しかし、タイミングが難しい分、食卓で待っている時の期待感はその分上がります。特に秋から冬にかけて作りたくなるパイ料理は、焼き色を少し強めにつけるとさらに食欲が増します。
今回は、以前お伝えした「アントレ」の温かい前菜編です。
四季を通じて提供できますが、寒くなる時期からが食べたくなるカテゴリーです。揚げ物系やパイ生地などを使ったものが定番ですが、フグの白子や仔牛の胸腺を使った内臓系もあり、個人店では特に料理長の好みが反映されます。
1 卵のアントレ
温かい卵料理は、実は難しく温度管理がポイントになります。フレンチスタイルのウッフ・ブルイエ(œufs brouillés)は、基本湯煎で作ります。ゆっくり加熱することでトロトロに仕上がります。トマトソースなどが合います。
2 野菜のアントレ
洋風天ぷら的なベニエ(beignet)は、泡立てた卵白をサックリと混ぜ合わせる、ややコツがいる衣です。いんげん、トマト、キノコなどを使います。以前tempuraと称して出している海外のお店もありました。
3 魚介類のアントレ
ムール貝のマリニエール(moules marinières)はポテトフライを添えるのが定番です。エビのグリエ(crevettes grillées)は、先にオリーブオイル、ハーブ、ニンニク、スパイスでマリネしておくと焼いたときに香りが引き立ちます。
4 肉系のアントレ
フォアグラをポワレ(foie gras poêlé)するのは、比較的新しい調理法で以前はテリーヌが主流でした。いまでは定番の温菜で、リンゴのソテーなど焼いたフルーツとも相性が良いです。またシンプルにソーセージなどを焼いてジャガイモのピュレを添えるのでも成立します。
5 チーズを使ったアントレ
カフェメニューの定番クロックムッシュー(croque-monsieur)は耳を落とすなどしてサイズを小さくして提供します。チーズスフレ(soufflé au fromage)ベシャメルソースができれば、あとはオーブンが焼いてくれます。ハムを入れると更に美味しさアップ。
逆算して準備する
冷たい前菜に比べて、作り置きができない為に、出来立てを提供する必要があります。しかし一から作りはじめるのではなく、食べる時間から逆算して準備をします。前菜なのですぐに提供できることが前提ですが、時間が少しかかる旨を伝えていくのも大切です。先ほどお伝えしたように、寒くなる時期から食べたくなるので季節感も考慮しましょう。
温め直しても良い
今回は【フレンチ前菜「アントレ」を作るための季節を味わう5つの食材カテゴリー~温かい前菜編】についてお伝えしました。

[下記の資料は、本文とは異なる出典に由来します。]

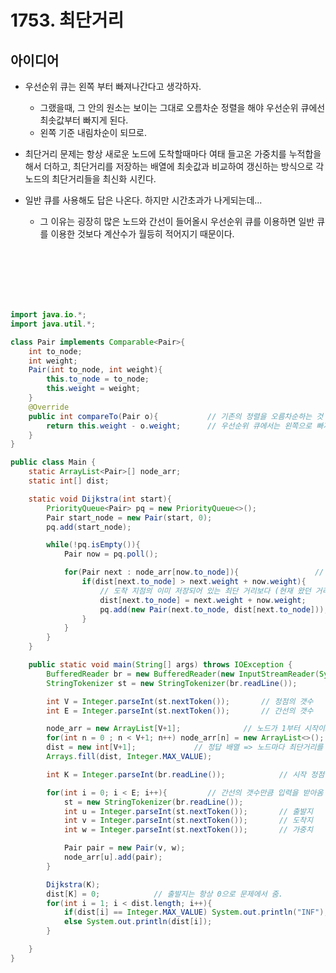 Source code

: # 1753. 최단거리


## 아이디어

* 우선순위 큐는 왼쪽 부터 빠져나간다고 생각하자.
    - 그랬을때, 그 안의 원소는 보이는 그대로 오름차순 정렬을 해야 우선순위 큐에선 최솟값부터 빠지게 된다.
    - 왼쪽 기준 내림차순이 되므로.


* 최단거리 문제는 항상 새로운 노드에 도착할때마다 여태 들고온 가중치를 누적합을 해서 더하고, 최단거리를 저장하는 배열에 최솟값과 비교하여 갱신하는 방식으로 각 노드의 최단거리들을 최신화 시킨다.


* 일반 큐를 사용해도 답은 나온다. 하지만 시간초과가 나게되는데...
    - 그 이유는 굉장히 많은 노드와 간선이 들어올시 우선순위 큐를 이용하면 일반 큐를 이용한 것보다 계산수가 월등히 적어지기 때문이다.



<br>
<br>
<br>
<br>
<br>

```java
import java.io.*;
import java.util.*;

class Pair implements Comparable<Pair>{
    int to_node;
    int weight;
    Pair(int to_node, int weight){
        this.to_node = to_node;
        this.weight = weight;
    }
    @Override
    public int compareTo(Pair o){           // 기존의 정렬을 오름차순하는 것 처럼 정렬한다면,
        return this.weight - o.weight;      // 우선순위 큐에서는 왼쪽으로 빠져나가므로, 최솟값부터 빠져나가게됨.
    }
}

public class Main {
    static ArrayList<Pair>[] node_arr;
    static int[] dist;

    static void Dijkstra(int start){
        PriorityQueue<Pair> pq = new PriorityQueue<>();
        Pair start_node = new Pair(start, 0);
        pq.add(start_node);

        while(!pq.isEmpty()){
            Pair now = pq.poll();

            for(Pair next : node_arr[now.to_node]){                 // 도착 지점 노드마다 검사를 하는데
                if(dist[next.to_node] > next.weight + now.weight){
                    // 도착 지점의 이미 저장되어 있는 최단 거리보다 (현재 왔던 거리 + 이제 갈거리)가 더 작으면
                    dist[next.to_node] = next.weight + now.weight;      // 최단거리로 갱신
                    pq.add(new Pair(next.to_node, dist[next.to_node]));       // (다음 노드, 여태온거리 + 이제갈거리)로 갱신해서 큐에 넣기.
                }
            }
        }
    }

    public static void main(String[] args) throws IOException {
        BufferedReader br = new BufferedReader(new InputStreamReader(System.in));
        StringTokenizer st = new StringTokenizer(br.readLine());

        int V = Integer.parseInt(st.nextToken());       // 정점의 갯수
        int E = Integer.parseInt(st.nextToken());       // 간선의 갯수

        node_arr = new ArrayList[V+1];              // 노드가 1부터 시작이므로, V+1만큼의 배열을 만들고 0인덱스 사용x.
        for(int n = 0 ; n < V+1; n++) node_arr[n] = new ArrayList<>();
        dist = new int[V+1];             // 정답 배열 => 노드마다 최단거리를 저장한 배열
        Arrays.fill(dist, Integer.MAX_VALUE);

        int K = Integer.parseInt(br.readLine());            // 시작 정점

        for(int i = 0; i < E; i++){         // 간선의 갯수만큼 입력을 받아옴
            st = new StringTokenizer(br.readLine());
            int u = Integer.parseInt(st.nextToken());       // 출발지
            int v = Integer.parseInt(st.nextToken());       // 도착지
            int w = Integer.parseInt(st.nextToken());       // 가중치

            Pair pair = new Pair(v, w);
            node_arr[u].add(pair);
        }

        Dijkstra(K);
        dist[K] = 0;            // 출발지는 항상 0으로 문제에서 줌.
        for(int i = 1; i < dist.length; i++){
            if(dist[i] == Integer.MAX_VALUE) System.out.println("INF");
            else System.out.println(dist[i]);
        }

    }
}

```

提供タイミングが難しく、どこまで仕込んでおくかがポイントになります。しかし、自宅などに招待しておきながら、作るのに忙しくてゲストとの会話ができないかもしれませんね。その時は、キッシュロレーヌなどを当日早めに作り、直前に軽く温め直すことでもいいでしょう。
自宅で楽しむフレンチで大切なのは、ゲストと共にその場を楽しむことです。多少冷めてもいいので、出来立てに近い形で一緒に食べれる方法を考えることが大切ですね。